(Records from a collection)
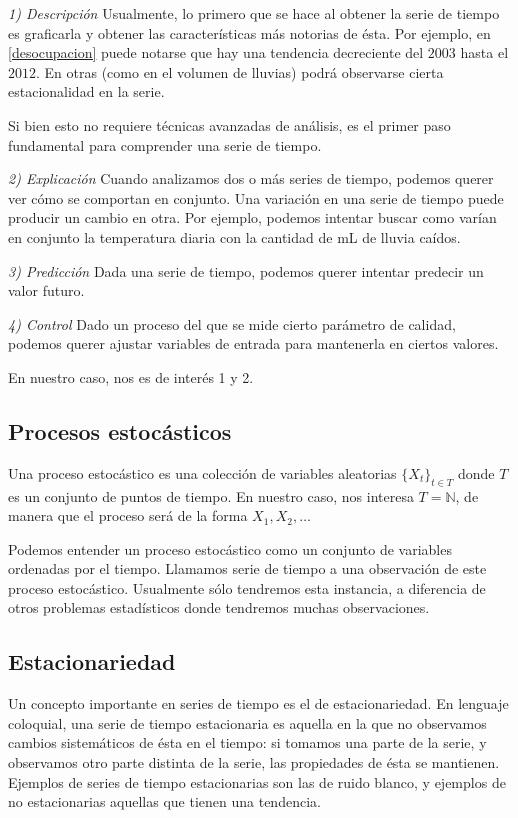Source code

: \emph{1) Descripción} Usualmente, lo primero que se hace al obtener la serie de tiempo es graficarla y obtener las características más notorias de ésta. Por ejemplo, en \ref{desocupacion} puede notarse que hay una tendencia decreciente del $2003$ hasta el $2012$. En otras (como en el volumen de lluvias) podrá observarse cierta estacionalidad en la serie.

Si bien esto no requiere técnicas avanzadas de análisis, es el primer paso fundamental para comprender una serie de tiempo.


\emph{2) Explicación} Cuando analizamos dos o más series de tiempo, podemos querer ver cómo se comportan en conjunto. Una variación en una serie de tiempo puede producir un cambio en otra. Por ejemplo, podemos intentar buscar como varían en conjunto la temperatura diaria con la cantidad de mL de lluvia caídos.

\emph{3) Predicción} Dada una serie de tiempo, podemos querer intentar predecir un valor futuro.

\emph{4) Control} Dado un proceso del que se mide cierto parámetro de calidad, podemos querer ajustar variables de entrada para mantenerla en ciertos valores.

En nuestro caso, nos es de interés 1 y 2.


\subsection{Procesos estocásticos}

\begin{definicion}
Una proceso estocástico es una colección de variables aleatorias $\{X_t \}_{t \in T}$ donde $T$ es un conjunto de puntos de tiempo. En nuestro caso, nos interesa $T = \mathbb{N}$, de manera que el proceso será de la forma $X_1, X_2, \ldots $
\end{definicion}

Podemos entender un proceso estocástico como un conjunto de variables ordenadas por el tiempo. Llamamos serie de tiempo a una observación de este proceso estocástico. Usualmente sólo tendremos esta instancia, a diferencia de otros problemas estadísticos donde tendremos muchas observaciones.


\subsection{Estacionariedad}

Un concepto importante en series de tiempo es el de estacionariedad. En lenguaje coloquial, una serie de tiempo estacionaria es aquella en la que no observamos cambios sistemáticos de ésta en el tiempo: si tomamos una parte de la serie, y observamos otro parte distinta de la serie, las propiedades de ésta se mantienen. Ejemplos de series de tiempo estacionarias son las de ruido blanco, y ejemplos de no estacionarias aquellas que tienen una tendencia.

> _EXERCISE DIRECTIONS_: Give back all the data exactly, minus pictures.

> _OUTPUT_:
Source code

: \emph{1) Descripción} Usualmente, lo primero que se hace al obtener la serie de tiempo es graficarla y obtener las características más notorias de ésta. Por ejemplo, en \ref{desocupacion} puede notarse que hay una tendencia decreciente del $2003$ hasta el $2012$. En otras (como en el volumen de lluvias) podrá observarse cierta estacionalidad en la serie.

Si bien esto no requiere técnicas avanzadas de análisis, es el primer paso fundamental para comprender una serie de tiempo.


\emph{2) Explicación} Cuando analizamos dos o más series de tiempo, podemos querer ver cómo se comportan en conjunto. Una variación en una serie de tiempo puede producir un cambio en otra. Por ejemplo, podemos intentar buscar como varían en conjunto la temperatura diaria con la cantidad de mL de lluvia caídos.

\emph{3) Predicción} Dada una serie de tiempo, podemos querer intentar predecir un valor futuro.

\emph{4) Control} Dado un proceso del que se mide cierto parámetro de calidad, podemos querer ajustar variables de entrada para mantenerla en ciertos valores.

En nuestro caso, nos es de interés 1 y 2.


\subsection{Procesos estocásticos}

\begin{definicion}
Una proceso estocástico es una colección de variables aleatorias $\{X_t \}_{t \in T}$ donde $T$ es un conjunto de puntos de tiempo. En nuestro caso, nos interesa $T = \mathbb{N}$, de manera que el proceso será de la forma $X_1, X_2, \ldots $
\end{definicion}

Podemos entender un proceso estocástico como un conjunto de variables ordenadas por el tiempo. Llamamos serie de tiempo a una observación de este proceso estocástico. Usualmente sólo tendremos esta instancia, a diferencia de otros problemas estadísticos donde tendremos muchas observaciones.


\subsection{Estacionariedad}

Un concepto importante en series de tiempo es el de estacionariedad. En lenguaje coloquial, una serie de tiempo estacionaria es aquella en la que no observamos cambios sistemáticos de ésta en el tiempo: si tomamos una parte de la serie, y observamos otro parte distinta de la serie, las propiedades de ésta se mantienen. Ejemplos de series de tiempo estacionarias son las de ruido blanco, y ejemplos de no estacionarias aquellas que tienen una tendencia.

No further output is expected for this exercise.